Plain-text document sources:
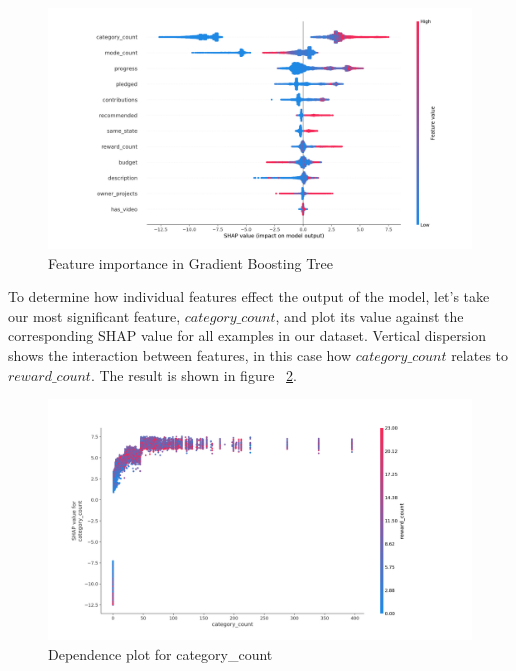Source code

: \documentclass[cic,tc,english]{iiufrgs}
\begin{document}
\begin{figure}
    \caption{Feature importance in Gradient Boosting Tree}
    \begin{center}
        \includegraphics[width=\textwidth]{feature_contribution}
    \end{center}
    \label{fig:features_importance}
\end{figure}

To determine how individual features effect the output of the model, let's take our most significant feature, $category\_count$, and plot its value against the corresponding SHAP value for all examples in our dataset. Vertical dispersion shows the interaction between features, in this case how $category\_count$ relates to $reward\_count$. The result is shown in figure ~\ref{fig:category_count}.

\begin{figure}
    \caption{Dependence plot for category\_count}
    \begin{center}
        \includegraphics[width=\textwidth]{category_count}
    \end{center}
    \label{fig:category_count}
\end{figure}
\end{document}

### EXERCISE DIRECTIONS
In the copy, include each entry exactly as written and none of the pictures.

### ANSWER
Source code

: \documentclass[cic,tc,english]{iiufrgs}
\begin{document}
\begin{figure}
    \caption{Feature importance in Gradient Boosting Tree}
    \begin{center}
        \includegraphics[width=\textwidth]{feature_contribution}
    \end{center}
    \label{fig:features_importance}
\end{figure}

To determine how individual features effect the output of the model, let's take our most significant feature, $category\_count$, and plot its value against the corresponding SHAP value for all examples in our dataset. Vertical dispersion shows the interaction between features, in this case how $category\_count$ relates to $reward\_count$. The result is shown in figure ~\ref{fig:category_count}.

\begin{figure}
    \caption{Dependence plot for category\_count}
    \begin{center}
        \includegraphics[width=\textwidth]{category_count}
    \end{center}
    \label{fig:category_count}
\end{figure}
\end{document}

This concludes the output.